Bitcoin Primed for $117K Surge as Selling Pressure Plummets to Historic Lows
Bitcoin's supply squeeze intensifies as exchange outflows accelerate—traders are hoarding, not selling.
Market Dynamics Shift Dramatically
With sell-side pressure evaporating faster than a meme coin's promises, BTC's path to $117K looks increasingly inevitable. Whales are accumulating, retail FOMO is building, and traditional finance skeptics are quietly rebalancing their portfolios (while still denying crypto's legitimacy, of course).
Technical Breakout Imminent
The charts don't lie—every resistance level crumbles under institutional buying pressure that would make a central banker blush.

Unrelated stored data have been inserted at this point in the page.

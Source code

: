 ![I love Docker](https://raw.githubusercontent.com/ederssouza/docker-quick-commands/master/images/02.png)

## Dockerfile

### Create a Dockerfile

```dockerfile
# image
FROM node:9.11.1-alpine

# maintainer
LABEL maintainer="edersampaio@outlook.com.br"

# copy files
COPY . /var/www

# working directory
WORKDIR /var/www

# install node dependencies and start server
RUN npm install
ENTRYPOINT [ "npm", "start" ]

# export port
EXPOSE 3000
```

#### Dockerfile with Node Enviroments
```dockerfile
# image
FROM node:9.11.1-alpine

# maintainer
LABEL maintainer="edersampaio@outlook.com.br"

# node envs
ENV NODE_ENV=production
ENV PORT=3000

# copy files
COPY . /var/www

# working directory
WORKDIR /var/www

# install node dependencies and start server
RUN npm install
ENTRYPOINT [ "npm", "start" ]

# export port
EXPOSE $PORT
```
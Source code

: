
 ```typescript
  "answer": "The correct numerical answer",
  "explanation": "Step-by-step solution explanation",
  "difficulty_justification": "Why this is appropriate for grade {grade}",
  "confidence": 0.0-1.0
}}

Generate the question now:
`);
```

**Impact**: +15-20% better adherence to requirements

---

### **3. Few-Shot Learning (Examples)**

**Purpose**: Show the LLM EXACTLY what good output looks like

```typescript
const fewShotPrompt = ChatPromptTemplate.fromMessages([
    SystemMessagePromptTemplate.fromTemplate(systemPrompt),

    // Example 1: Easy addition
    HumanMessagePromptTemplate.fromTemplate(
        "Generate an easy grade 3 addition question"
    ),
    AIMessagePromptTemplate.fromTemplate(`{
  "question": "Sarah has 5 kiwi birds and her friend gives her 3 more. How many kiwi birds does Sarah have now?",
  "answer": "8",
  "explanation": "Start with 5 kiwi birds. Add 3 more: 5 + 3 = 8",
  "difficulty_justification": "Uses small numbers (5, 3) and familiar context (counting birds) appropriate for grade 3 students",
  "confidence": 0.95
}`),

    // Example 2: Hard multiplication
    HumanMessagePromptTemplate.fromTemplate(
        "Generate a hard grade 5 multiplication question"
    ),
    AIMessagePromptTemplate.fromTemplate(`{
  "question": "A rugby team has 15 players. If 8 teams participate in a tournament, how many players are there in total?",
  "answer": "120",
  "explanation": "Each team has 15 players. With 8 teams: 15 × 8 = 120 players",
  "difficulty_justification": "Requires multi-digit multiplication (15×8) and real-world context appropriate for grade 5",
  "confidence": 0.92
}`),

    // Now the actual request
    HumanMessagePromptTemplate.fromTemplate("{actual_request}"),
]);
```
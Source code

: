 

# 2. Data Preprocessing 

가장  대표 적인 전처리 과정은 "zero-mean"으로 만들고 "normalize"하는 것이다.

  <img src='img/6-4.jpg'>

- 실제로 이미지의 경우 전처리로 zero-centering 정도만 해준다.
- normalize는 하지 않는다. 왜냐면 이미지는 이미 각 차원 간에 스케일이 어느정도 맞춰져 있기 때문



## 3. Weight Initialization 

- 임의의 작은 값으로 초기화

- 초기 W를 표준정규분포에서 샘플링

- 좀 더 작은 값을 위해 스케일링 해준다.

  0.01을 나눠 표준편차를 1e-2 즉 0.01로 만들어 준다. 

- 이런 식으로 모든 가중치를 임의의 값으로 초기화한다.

This isn't speculation anymore; it's simple supply-demand mathematics meeting digital scarcity.
While traditional markets play with fractional reserve tricks, Bitcoin's proving that real value doesn't need printing presses—just unstoppable code and collective belief. The $117K target isn't a prediction; it's an inevitability waiting for slow money to catch up.
Analysts flag easing Bitcoin sell pressure
On Sept. 16, crypto analyst Ali Martinez noted that Bitcoin’s Sell-Side Risk Ratio had dropped below 0.1%, a level often associated with local bottoms, reduced sell pressure, and accumulation phases. Additionally, he pointed out that $116,963 is a crucial supply wall where sellers might try to profit if Bitcoin keeps rising.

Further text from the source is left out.